Ce qui frappe, dans cet épisode de transition, c’est la modification des personnalités des personnages centraux : Pimiko Zu, de petite salope infréquentable et haineuse, se retrouve dans la peau d’une femme aimante de Tchen Qin, qu’elle veut reconquérir à tout prix (qui se souvient qu’elle voulait le trucider peu de temps auparavant ?). Il est vrai que Mara, la femme de Tchen Qin, confirme la thèse de Pimiko selon laquelle le beau samouraï est toujours plus accro à la putain (Pimiko) qu’à la Maman (Mara) ; dans une belle vague de courroux jaloux, Mara se refuse à Tchen Qin, qui se retrouve poussé vers Pimiko. (Ah ! Ne me parlez pas de l’amour et de ses incohérences !) (planches 19-20). Parmi les curiosités, on verra le Signor Marco Polo himself se faire tripoter par Pimiko (planche 21), et il y croit, en plus, le bougre !

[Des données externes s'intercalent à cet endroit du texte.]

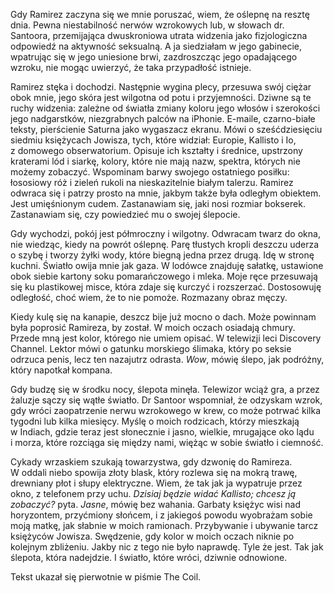 Gdy Ramirez zaczyna się we mnie poruszać, wiem, że oślepnę na resztę dnia. Pewna niestabilność nerwów wzrokowych lub, w&nbsp;słowach dr. Santoora, przemijająca dwuskroniowa utrata widzenia jako fizjologiczna odpowiedź na aktywność seksualną. A&nbsp;ja siedziałam w&nbsp;jego gabinecie, wpatrując się w&nbsp;jego uniesione brwi, zazdroszcząc jego opadającego wzroku, nie mogąc uwierzyć, że taka przypadłość istnieje.

Ramirez stęka i&nbsp;dochodzi. Następnie wygina plecy, przesuwa swój ciężar obok mnie, jego skóra jest wilgotna od potu i&nbsp;przyjemności. Dziwne są te ruchy widzenia: zależne od światła zmiany koloru jego włosów i&nbsp;szerokości jego nadgarstków, niezgrabnych palców na iPhonie. E-maile, czarno-białe teksty, pierścienie Saturna jako wygaszacz ekranu. Mówi o&nbsp;sześćdziesięciu siedmiu księżycach Jowisza, tych, które widział: Europie, Kallisto i&nbsp;Io, z&nbsp;domowego obserwatorium. Opisuje ich kształty i&nbsp;średnice, upstrzony kraterami lód i&nbsp;siarkę, kolory, które nie mają nazw, spektra, których nie możemy zobaczyć. Wspominam barwy swojego ostatniego posiłku: łososiowy róż i&nbsp;zieleń rukoli na nieskazitelnie białym talerzu. Ramirez odwraca się i&nbsp;patrzy prosto na mnie, jakbym także była odległym obiektem. Jest umięśnionym cudem. Zastanawiam się, jaki nosi rozmiar bokserek. Zastanawiam się, czy powiedzieć mu o&nbsp;swojej ślepocie.

Gdy wychodzi, pokój jest półmroczny i&nbsp;wilgotny. Odwracam twarz do okna, nie wiedząc, kiedy na powrót oślepnę. Parę tłustych kropli deszczu uderza o&nbsp;szybę i&nbsp;tworzy żyłki wody, które biegną jedna przez drugą. Idę w&nbsp;stronę kuchni. Światło owija mnie jak gaza. W&nbsp;lodówce znajduję sałatkę, ustawione obok siebie kartony soku pomarańczowego i&nbsp;mleka. Moje ręce przesuwają się ku plastikowej misce, która zdaje się kurczyć i&nbsp;rozszerzać. Dostosowuję odległość, choć wiem, że to nie pomoże. Rozmazany obraz męczy.

Kiedy kulę się na kanapie, deszcz bije już mocno o&nbsp;dach. Może powinnam była poprosić Ramireza, by został. W&nbsp;moich oczach osiadają chmury. Przede mną jest kolor, którego nie umiem opisać. W&nbsp;telewizji leci Discovery Channel. Lektor mówi o&nbsp;gatunku morskiego ślimaka, który po seksie odrzuca penis, lecz ten nazajutrz odrasta. *Wow*, mówię ślepo, jak podróżny, który napotkał kompana.

Gdy budzę się w&nbsp;środku nocy, ślepota minęła. Telewizor wciąż gra, a&nbsp;przez żaluzje sączy się wątłe światło. Dr Santoor wspomniał, że odzyskam wzrok, gdy wróci zaopatrzenie nerwu wzrokowego w&nbsp;krew, co może potrwać kilka tygodni lub kilka miesięcy. Myślę o&nbsp;moich rodzicach, którzy mieszkają w&nbsp;Indiach, gdzie teraz jest słonecznie i&nbsp;jasno, wielkie, mrugające oko lądu i&nbsp;morza, które rozciąga się między nami, więżąc w&nbsp;sobie światło i&nbsp;ciemność.

Cykady wrzaskiem szukają towarzystwa, gdy dzwonię do Ramireza. W&nbsp;oddali niebo spowija złoty blask, który rozlewa się na mokrą trawę, drewniany płot i&nbsp;słupy elektryczne. Wiem, że tak jak ja wypatruje przez okno, z&nbsp;telefonem przy uchu. *Dzisiaj będzie widać Kallisto; chcesz ją zobaczyć?* pyta. *Jasne*, mówię bez wahania. Garbaty księżyc wisi nad horyzontem, przyćmiony słońcem, i&nbsp;z&nbsp;jakiegoś powodu wyobrażam sobie moją matkę, jak słabnie w&nbsp;moich ramionach. Przybywanie i&nbsp;ubywanie tarcz księżyców Jowisza. Swędzenie, gdy kolor w&nbsp;moich oczach niknie po kolejnym zbliżeniu. Jakby nic z&nbsp;tego nie było naprawdę. Tyle że jest. Tak jak ślepota, która nadejdzie. I&nbsp;światło, które wróci, dziwnie odnowione.

<credits>Tekst ukazał się pierwotnie w&nbsp;piśmie The Coil.</credits>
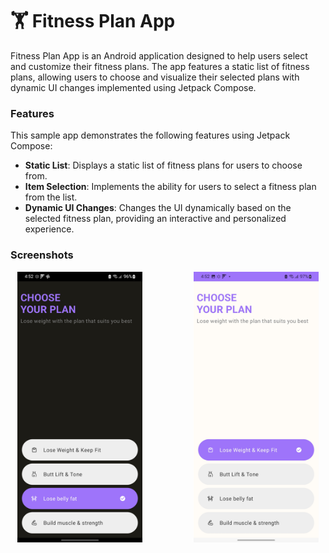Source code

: # 🏋️ Fitness Plan App

Fitness Plan App is an Android application designed to help users select and customize their fitness plans. The app features a static list of fitness plans, allowing users to choose and visualize their selected plans with dynamic UI changes implemented using Jetpack Compose.

### Features
This sample app demonstrates the following features using Jetpack Compose:
* **Static List**: Displays a static list of fitness plans for users to choose from.
* **Item Selection**: Implements the ability for users to select a fitness plan from the list.
* **Dynamic UI Changes**: Changes the UI dynamically based on the selected fitness plan, providing an interactive and personalized experience.

### Screenshots
<p align="center">
  <img src="https://github.com/Hk6777/Slelect_FitnessPlan/blob/main/Result/Screenshot1.jpg" width="200" title="hover text" >
   &nbsp;&nbsp;&nbsp &nbsp;&nbsp;&nbsp &nbsp;&nbsp;&nbsp &nbsp;&nbsp;&nbsp &nbsp;&nbsp;&nbsp
  <img src="https://github.com/Hk6777/Slelect_FitnessPlan/blob/main/Result/Screenshot2.jpg" width="200" alt="accessibility text">
</p>



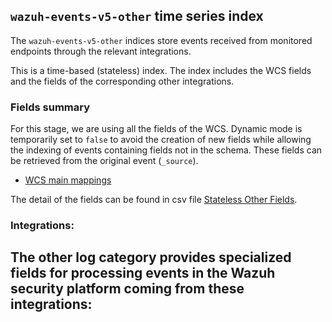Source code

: ## `wazuh-events-v5-other` time series index

The `wazuh-events-v5-other` indices store events received from monitored endpoints through the relevant integrations.

This is a time-based (stateless) index. The index includes the WCS fields and the fields of the corresponding other integrations.

### Fields summary

For this stage, we are using all the fields of the WCS. Dynamic mode is temporarily set to `false` to avoid the creation of new fields while allowing the indexing of events containing fields not in the schema. These fields can be retrieved from the original event (`_source`).

- [WCS main mappings](../../main/docs/fields.csv)

The detail of the fields can be found in csv file [Stateless Other Fields](fields.csv).

### Integrations:

The **other** log category provides specialized fields for processing events in the Wazuh security platform coming from these integrations:
- 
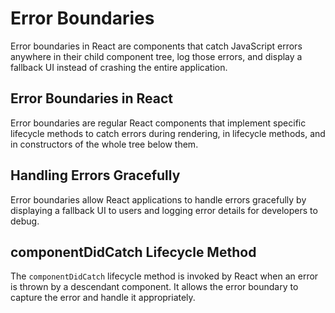# Error Boundaries

Error boundaries in React are components that catch JavaScript errors anywhere in their child component tree, log those errors, and display a fallback UI instead of crashing the entire application.

## Error Boundaries in React

Error boundaries are regular React components that implement specific lifecycle methods to catch errors during rendering, in lifecycle methods, and in constructors of the whole tree below them.

## Handling Errors Gracefully

Error boundaries allow React applications to handle errors gracefully by displaying a fallback UI to users and logging error details for developers to debug.

## componentDidCatch Lifecycle Method

The `componentDidCatch` lifecycle method is invoked by React when an error is thrown by a descendant component. It allows the error boundary to capture the error and handle it appropriately.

Pour justifier la conversion de personnalité de Tchen Qin, Cothias nous gratifie de 12 planches (de 22 à 33) de visions oniriques de Tchen Qin rappelant le tome 2 : Tchen Qin y retrouve son ombre caricaturale qui lui dit ses quatre vérités sur ses sentiments réels. Caricaturale et distordue, cette ombre forme un contrepoint savoureux avec le sérieux des dessins du reste du récit, tout en déstabilisant encore l’identité de Tchen Qin (qui s’appelle donc aussi Mizu et Cogotaï, prenez des notes, je vais pas répéter la liste). Vision de spectre, de la déesse bouddhique Kwannon… la vérité vient de l’au-delà (de l’Inconscient ?).
Un peu long, même si les images sont pittoresques. Tout ça pour justifier l’émancipation de Tchen Qin, qui devient un pauvre samouraï solitaire qui projette de partir en direction du soleil couchant (bizarre, cette image me dit quelque chose…).
Onirisme, rappel d’un fait politique réel, crise d’identité pour les personnages principaux, le récit, plus riche et équilibré que dans le tome précédent, convainc à peine mieux, tant l’incohérence du cheminement intérieur de Tchen Qin est manifeste.